◆ **Records shown**:
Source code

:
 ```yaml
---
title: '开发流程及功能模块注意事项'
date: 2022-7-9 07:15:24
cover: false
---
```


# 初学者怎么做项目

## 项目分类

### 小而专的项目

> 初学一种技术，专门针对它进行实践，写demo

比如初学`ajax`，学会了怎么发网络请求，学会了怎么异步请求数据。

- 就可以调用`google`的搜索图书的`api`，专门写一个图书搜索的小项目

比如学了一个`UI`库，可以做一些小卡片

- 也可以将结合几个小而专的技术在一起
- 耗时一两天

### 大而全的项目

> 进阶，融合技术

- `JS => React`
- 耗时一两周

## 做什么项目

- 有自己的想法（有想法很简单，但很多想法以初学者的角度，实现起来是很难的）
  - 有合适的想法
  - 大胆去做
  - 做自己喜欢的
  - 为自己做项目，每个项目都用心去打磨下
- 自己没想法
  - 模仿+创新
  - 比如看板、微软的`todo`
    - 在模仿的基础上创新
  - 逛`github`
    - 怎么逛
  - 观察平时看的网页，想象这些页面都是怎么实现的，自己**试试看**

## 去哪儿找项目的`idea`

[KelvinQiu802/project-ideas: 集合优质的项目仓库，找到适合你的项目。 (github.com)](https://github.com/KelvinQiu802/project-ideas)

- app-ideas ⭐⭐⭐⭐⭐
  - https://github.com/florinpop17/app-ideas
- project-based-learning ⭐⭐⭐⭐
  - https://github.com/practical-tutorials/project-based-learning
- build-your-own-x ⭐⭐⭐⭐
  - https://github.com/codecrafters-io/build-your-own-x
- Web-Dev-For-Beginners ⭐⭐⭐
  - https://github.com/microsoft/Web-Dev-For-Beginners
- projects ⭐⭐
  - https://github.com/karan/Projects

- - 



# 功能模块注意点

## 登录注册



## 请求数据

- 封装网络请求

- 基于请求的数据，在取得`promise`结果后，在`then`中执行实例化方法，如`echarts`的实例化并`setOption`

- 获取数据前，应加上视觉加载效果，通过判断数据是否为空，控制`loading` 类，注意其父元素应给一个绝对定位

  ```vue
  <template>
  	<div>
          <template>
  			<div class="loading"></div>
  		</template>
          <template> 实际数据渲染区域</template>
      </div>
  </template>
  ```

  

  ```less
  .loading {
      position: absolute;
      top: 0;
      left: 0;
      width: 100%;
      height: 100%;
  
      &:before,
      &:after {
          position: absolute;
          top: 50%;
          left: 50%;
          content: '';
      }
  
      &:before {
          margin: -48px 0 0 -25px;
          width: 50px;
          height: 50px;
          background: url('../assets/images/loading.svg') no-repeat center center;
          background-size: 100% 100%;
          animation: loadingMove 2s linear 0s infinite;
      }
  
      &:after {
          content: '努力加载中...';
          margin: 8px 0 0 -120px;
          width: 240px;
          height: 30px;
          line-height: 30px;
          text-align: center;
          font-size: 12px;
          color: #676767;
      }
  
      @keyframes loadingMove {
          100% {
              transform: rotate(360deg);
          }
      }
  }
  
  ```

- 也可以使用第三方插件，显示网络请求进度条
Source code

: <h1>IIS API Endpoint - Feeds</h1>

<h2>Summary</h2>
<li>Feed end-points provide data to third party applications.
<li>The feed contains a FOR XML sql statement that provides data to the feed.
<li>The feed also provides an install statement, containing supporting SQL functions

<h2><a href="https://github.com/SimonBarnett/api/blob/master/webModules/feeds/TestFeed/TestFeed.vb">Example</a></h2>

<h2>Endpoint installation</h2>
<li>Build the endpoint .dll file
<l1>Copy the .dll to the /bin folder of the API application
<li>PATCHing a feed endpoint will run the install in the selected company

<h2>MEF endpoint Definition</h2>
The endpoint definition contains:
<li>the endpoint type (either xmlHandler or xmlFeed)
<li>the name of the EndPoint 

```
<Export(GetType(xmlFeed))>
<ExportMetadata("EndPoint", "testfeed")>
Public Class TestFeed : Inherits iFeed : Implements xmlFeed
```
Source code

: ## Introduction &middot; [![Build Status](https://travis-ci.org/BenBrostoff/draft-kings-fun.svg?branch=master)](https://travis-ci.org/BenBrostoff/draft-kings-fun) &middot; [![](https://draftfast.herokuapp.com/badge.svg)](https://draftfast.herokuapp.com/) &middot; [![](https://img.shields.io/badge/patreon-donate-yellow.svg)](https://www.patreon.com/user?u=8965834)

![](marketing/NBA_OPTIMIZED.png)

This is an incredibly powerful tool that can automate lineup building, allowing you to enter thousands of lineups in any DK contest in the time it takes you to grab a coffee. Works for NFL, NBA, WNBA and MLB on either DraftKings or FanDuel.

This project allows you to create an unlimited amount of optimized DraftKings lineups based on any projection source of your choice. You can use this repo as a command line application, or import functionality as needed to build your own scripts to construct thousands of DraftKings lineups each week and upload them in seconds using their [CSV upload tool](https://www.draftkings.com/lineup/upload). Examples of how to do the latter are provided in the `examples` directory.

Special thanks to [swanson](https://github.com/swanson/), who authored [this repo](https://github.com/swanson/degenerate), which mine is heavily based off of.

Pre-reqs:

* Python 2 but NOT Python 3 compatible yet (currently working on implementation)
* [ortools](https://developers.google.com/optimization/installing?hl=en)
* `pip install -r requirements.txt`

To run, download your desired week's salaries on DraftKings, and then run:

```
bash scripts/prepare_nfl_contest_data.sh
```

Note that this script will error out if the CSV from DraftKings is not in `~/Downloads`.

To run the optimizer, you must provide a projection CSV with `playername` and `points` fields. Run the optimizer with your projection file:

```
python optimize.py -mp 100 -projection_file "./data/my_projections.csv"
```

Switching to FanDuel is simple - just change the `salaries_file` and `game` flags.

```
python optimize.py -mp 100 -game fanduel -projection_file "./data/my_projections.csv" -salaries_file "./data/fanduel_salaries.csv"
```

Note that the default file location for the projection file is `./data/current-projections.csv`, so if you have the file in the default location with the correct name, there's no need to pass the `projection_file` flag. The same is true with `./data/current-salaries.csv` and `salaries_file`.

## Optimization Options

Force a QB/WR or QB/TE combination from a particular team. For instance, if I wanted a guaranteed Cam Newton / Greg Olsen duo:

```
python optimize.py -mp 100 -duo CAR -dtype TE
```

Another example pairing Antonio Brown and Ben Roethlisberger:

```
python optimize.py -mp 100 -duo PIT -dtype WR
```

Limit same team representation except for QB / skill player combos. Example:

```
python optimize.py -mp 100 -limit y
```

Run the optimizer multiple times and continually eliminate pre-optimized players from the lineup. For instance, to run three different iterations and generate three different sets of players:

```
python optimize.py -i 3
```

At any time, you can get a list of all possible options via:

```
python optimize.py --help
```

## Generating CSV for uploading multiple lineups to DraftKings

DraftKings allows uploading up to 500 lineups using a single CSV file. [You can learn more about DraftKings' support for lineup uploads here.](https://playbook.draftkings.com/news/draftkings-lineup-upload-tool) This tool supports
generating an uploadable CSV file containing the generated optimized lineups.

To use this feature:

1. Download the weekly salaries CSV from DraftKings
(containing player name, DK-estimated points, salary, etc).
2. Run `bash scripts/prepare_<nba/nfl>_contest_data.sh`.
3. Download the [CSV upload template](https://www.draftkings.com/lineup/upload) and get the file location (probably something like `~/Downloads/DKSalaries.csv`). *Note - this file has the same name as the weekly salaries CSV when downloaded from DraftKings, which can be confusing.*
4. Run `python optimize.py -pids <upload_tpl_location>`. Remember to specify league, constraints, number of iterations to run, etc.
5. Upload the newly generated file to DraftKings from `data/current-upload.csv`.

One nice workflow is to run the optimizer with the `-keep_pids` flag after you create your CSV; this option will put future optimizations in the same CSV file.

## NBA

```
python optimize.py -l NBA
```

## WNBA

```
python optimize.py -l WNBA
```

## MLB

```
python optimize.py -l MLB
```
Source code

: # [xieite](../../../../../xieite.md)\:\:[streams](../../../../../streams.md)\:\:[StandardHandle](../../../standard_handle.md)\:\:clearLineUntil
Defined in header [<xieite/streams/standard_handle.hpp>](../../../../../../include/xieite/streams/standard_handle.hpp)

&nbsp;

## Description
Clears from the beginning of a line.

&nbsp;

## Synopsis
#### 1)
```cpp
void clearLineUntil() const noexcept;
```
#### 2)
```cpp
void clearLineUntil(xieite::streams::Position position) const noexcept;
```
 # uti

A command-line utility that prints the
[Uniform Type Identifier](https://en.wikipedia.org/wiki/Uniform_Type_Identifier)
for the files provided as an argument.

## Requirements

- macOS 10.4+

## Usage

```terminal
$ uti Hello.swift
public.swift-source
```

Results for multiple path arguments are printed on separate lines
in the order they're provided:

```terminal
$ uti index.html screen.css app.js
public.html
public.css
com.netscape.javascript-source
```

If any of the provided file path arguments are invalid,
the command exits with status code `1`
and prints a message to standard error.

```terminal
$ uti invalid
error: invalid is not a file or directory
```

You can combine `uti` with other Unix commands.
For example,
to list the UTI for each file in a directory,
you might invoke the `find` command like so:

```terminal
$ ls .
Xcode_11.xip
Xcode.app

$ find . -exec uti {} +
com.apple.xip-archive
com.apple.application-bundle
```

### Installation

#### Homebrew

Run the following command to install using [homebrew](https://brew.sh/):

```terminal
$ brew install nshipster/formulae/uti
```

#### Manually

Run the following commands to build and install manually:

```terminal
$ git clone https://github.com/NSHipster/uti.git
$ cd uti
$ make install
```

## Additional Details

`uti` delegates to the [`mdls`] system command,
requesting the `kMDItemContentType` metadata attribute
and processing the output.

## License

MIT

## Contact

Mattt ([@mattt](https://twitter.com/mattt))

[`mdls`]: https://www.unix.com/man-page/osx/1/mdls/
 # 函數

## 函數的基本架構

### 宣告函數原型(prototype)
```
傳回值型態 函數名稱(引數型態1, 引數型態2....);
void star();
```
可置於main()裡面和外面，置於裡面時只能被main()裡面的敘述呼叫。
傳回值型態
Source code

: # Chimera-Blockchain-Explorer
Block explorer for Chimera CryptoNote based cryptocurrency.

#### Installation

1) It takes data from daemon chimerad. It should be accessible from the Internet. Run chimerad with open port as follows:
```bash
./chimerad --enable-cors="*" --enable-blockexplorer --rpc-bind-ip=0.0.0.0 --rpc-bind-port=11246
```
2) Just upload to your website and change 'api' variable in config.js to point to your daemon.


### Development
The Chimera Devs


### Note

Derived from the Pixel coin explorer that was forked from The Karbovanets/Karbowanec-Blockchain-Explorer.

◆ **Task instructions**:
Given the entries above, say how many lines include the word "containing", and write nothing besides the number.

◆ **Answer to this task**:
3